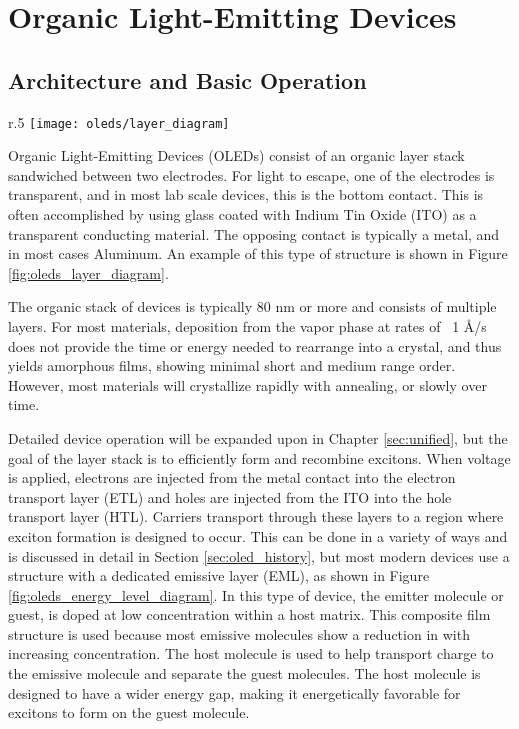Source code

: \documentclass[../thesis.tex]{subfiles}
\begin{document}
\chapter{Organic Light-Emitting Devices}\label{sec:oleds}

\section{Architecture and Basic Operation} \label{sec:oled_operation}

\begin{wrapfigure}{r}{.5\textwidth}
\centering
\texttt{[image: oleds/layer\_diagram]}
\caption{Basic layer diagram for OLED devices.}
\label{fig:oleds_layer_diagram}
\end{wrapfigure}

Organic Light-Emitting Devices (OLEDs) consist of an organic layer stack sandwiched between two electrodes.
For light to escape, one of the electrodes is transparent, and in most lab scale devices, this is the bottom contact.
This is often accomplished by using glass coated with Indium Tin Oxide (ITO) as a transparent conducting material.
The opposing contact is typically a metal, and in most cases Aluminum.
An example of this type of structure is shown in Figure \ref{fig:oleds_layer_diagram}.

The organic stack of devices is typically 80 nm or more and consists of multiple layers.
For most materials, deposition from the vapor phase at rates of ~1 \r{A}/s does not provide the time or energy needed to rearrange into a crystal, and thus yields amorphous films, showing minimal short and medium range order.\supercite{Tao2011,Shirota2007,Kafer2005,Maldonis2017,Maldonis2015,Zhang2017,Zhang2016a}
However, most materials will crystallize rapidly with annealing,\supercite{Fielitz2016} or slowly over time.\supercite{Scholz2015}

Detailed device operation will be expanded upon in Chapter \ref{sec:unified}, but the goal of the layer stack is to efficiently form and recombine excitons.
When voltage is applied, electrons are injected from the metal contact into the electron transport layer (ETL) and holes are injected from the ITO into the hole transport layer (HTL).
Carriers transport through these layers to a region where exciton formation is designed to occur.  
This can be done in a variety of ways and is discussed in detail in Section \ref{sec:oled_history}, but most modern devices use a structure with a dedicated emissive layer (EML), as shown in Figure \ref{fig:oleds_energy_level_diagram}.
In this type of device, the emitter molecule or guest, is doped at low concentration within a host matrix.\supercite{Baldo2000}
This composite film structure is used because most emissive molecules show a reduction in \pl with increasing concentration.\supercite{Turro1991a}
The host molecule is used to help transport charge to the emissive molecule and separate the guest molecules.
The host molecule is designed to have a wider energy gap, making it energetically favorable for excitons to form on the guest molecule.
\end{document}
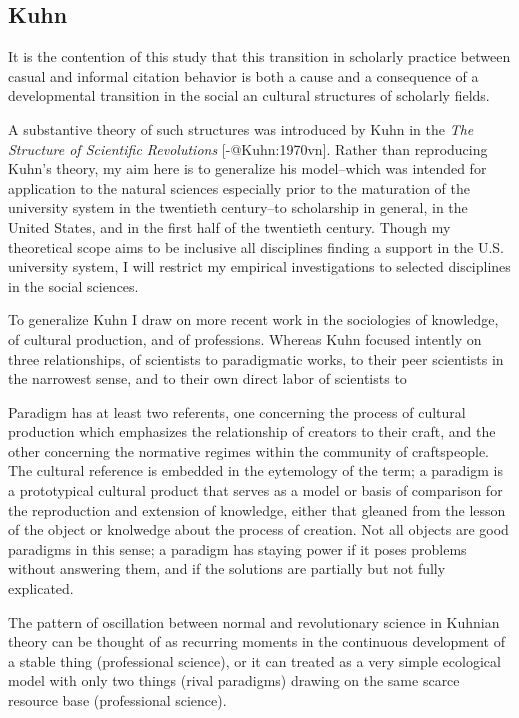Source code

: \documentclass [PhD] {uclathes}
\begin{document}
\subsection{Kuhn}\label{kuhn}

It is the contention of this study that this transition in scholarly
practice between casual and informal citation behavior is both a cause
and a consequence of a developmental transition in the social an
cultural structures of scholarly fields.

A substantive theory of such structures was introduced by Kuhn in the
\emph{The Structure of Scientific Revolutions} {[}-@Kuhn:1970vn{]}.
Rather than reproducing Kuhn's theory, my aim here is to generalize his
model--which was intended for application to the natural sciences
especially prior to the maturation of the university system in the
twentieth century--to scholarship in general, in the United States, and
in the first half of the twentieth century. Though my theoretical scope
aims to be inclusive all disciplines finding a support in the U.S.
university system, I will restrict my empirical investigations to
selected disciplines in the social sciences.

To generalize Kuhn I draw on more recent work in the sociologies of
knowledge, of cultural production, and of professions. Whereas Kuhn
focused intently on three relationships, of scientists to paradigmatic
works, to their peer scientists in the narrowest sense, and to their own
direct labor of scientists to

Paradigm has at least two referents, one concerning the process of
cultural production which emphasizes the relationship of creators to
their craft, and the other concerning the normative regimes within the
community of craftspeople. The cultural reference is embedded in the
eytemology of the term; a paradigm is a prototypical cultural product
that serves as a model or basis of comparison for the reproduction and
extension of knowledge, either that gleaned from the lesson of the
object or knolwedge about the process of creation. Not all objects are
good paradigms in this sense; a paradigm has staying power if it poses
problems without answering them, and if the solutions are partially but
not fully explicated.

The pattern of oscillation between normal and revolutionary science in
Kuhnian theory can be thought of as recurring moments in the continuous
development of a stable thing (professional science), or it can treated
as a very simple ecological model with only two things (rival paradigms)
drawing on the same scarce resource base (professional science).
\end{document}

WHAT IS NEEDED: Only the pictures are left behind; write out everything else in the records exactly.

YOUR SOLUTION:
Source code

: \documentclass[../thesis.tex]{subfiles}
\begin{document}
\chapter{Organic Light-Emitting Devices}\label{sec:oleds}

\section{Architecture and Basic Operation} \label{sec:oled_operation}

\begin{wrapfigure}{r}{.5\textwidth}
\centering
\texttt{[image: oleds/layer\_diagram]}
\caption{Basic layer diagram for OLED devices.}
\label{fig:oleds_layer_diagram}
\end{wrapfigure}

Organic Light-Emitting Devices (OLEDs) consist of an organic layer stack sandwiched between two electrodes.
For light to escape, one of the electrodes is transparent, and in most lab scale devices, this is the bottom contact.
This is often accomplished by using glass coated with Indium Tin Oxide (ITO) as a transparent conducting material.
The opposing contact is typically a metal, and in most cases Aluminum.
An example of this type of structure is shown in Figure \ref{fig:oleds_layer_diagram}.

The organic stack of devices is typically 80 nm or more and consists of multiple layers.
For most materials, deposition from the vapor phase at rates of ~1 \r{A}/s does not provide the time or energy needed to rearrange into a crystal, and thus yields amorphous films, showing minimal short and medium range order.\supercite{Tao2011,Shirota2007,Kafer2005,Maldonis2017,Maldonis2015,Zhang2017,Zhang2016a}
However, most materials will crystallize rapidly with annealing,\supercite{Fielitz2016} or slowly over time.\supercite{Scholz2015}

Detailed device operation will be expanded upon in Chapter \ref{sec:unified}, but the goal of the layer stack is to efficiently form and recombine excitons.
When voltage is applied, electrons are injected from the metal contact into the electron transport layer (ETL) and holes are injected from the ITO into the hole transport layer (HTL).
Carriers transport through these layers to a region where exciton formation is designed to occur.  
This can be done in a variety of ways and is discussed in detail in Section \ref{sec:oled_history}, but most modern devices use a structure with a dedicated emissive layer (EML), as shown in Figure \ref{fig:oleds_energy_level_diagram}.
In this type of device, the emitter molecule or guest, is doped at low concentration within a host matrix.\supercite{Baldo2000}
This composite film structure is used because most emissive molecules show a reduction in \pl with increasing concentration.\supercite{Turro1991a}
The host molecule is used to help transport charge to the emissive molecule and separate the guest molecules.
The host molecule is designed to have a wider energy gap, making it energetically favorable for excitons to form on the guest molecule.
\end{document}
Source code

: \documentclass [PhD] {uclathes}
\begin{document}
\subsection{Kuhn}\label{kuhn}

It is the contention of this study that this transition in scholarly
practice between casual and informal citation behavior is both a cause
and a consequence of a developmental transition in the social an
cultural structures of scholarly fields.

A substantive theory of such structures was introduced by Kuhn in the
\emph{The Structure of Scientific Revolutions} {[}-@Kuhn:1970vn{]}.
Rather than reproducing Kuhn's theory, my aim here is to generalize his
model--which was intended for application to the natural sciences
especially prior to the maturation of the university system in the
twentieth century--to scholarship in general, in the United States, and
in the first half of the twentieth century. Though my theoretical scope
aims to be inclusive all disciplines finding a support in the U.S.
university system, I will restrict my empirical investigations to
selected disciplines in the social sciences.

To generalize Kuhn I draw on more recent work in the sociologies of
knowledge, of cultural production, and of professions. Whereas Kuhn
focused intently on three relationships, of scientists to paradigmatic
works, to their peer scientists in the narrowest sense, and to their own
direct labor of scientists to

Paradigm has at least two referents, one concerning the process of
cultural production which emphasizes the relationship of creators to
their craft, and the other concerning the normative regimes within the
community of craftspeople. The cultural reference is embedded in the
eytemology of the term; a paradigm is a prototypical cultural product
that serves as a model or basis of comparison for the reproduction and
extension of knowledge, either that gleaned from the lesson of the
object or knolwedge about the process of creation. Not all objects are
good paradigms in this sense; a paradigm has staying power if it poses
problems without answering them, and if the solutions are partially but
not fully explicated.

The pattern of oscillation between normal and revolutionary science in
Kuhnian theory can be thought of as recurring moments in the continuous
development of a stable thing (professional science), or it can treated
as a very simple ecological model with only two things (rival paradigms)
drawing on the same scarce resource base (professional science).
\end{document}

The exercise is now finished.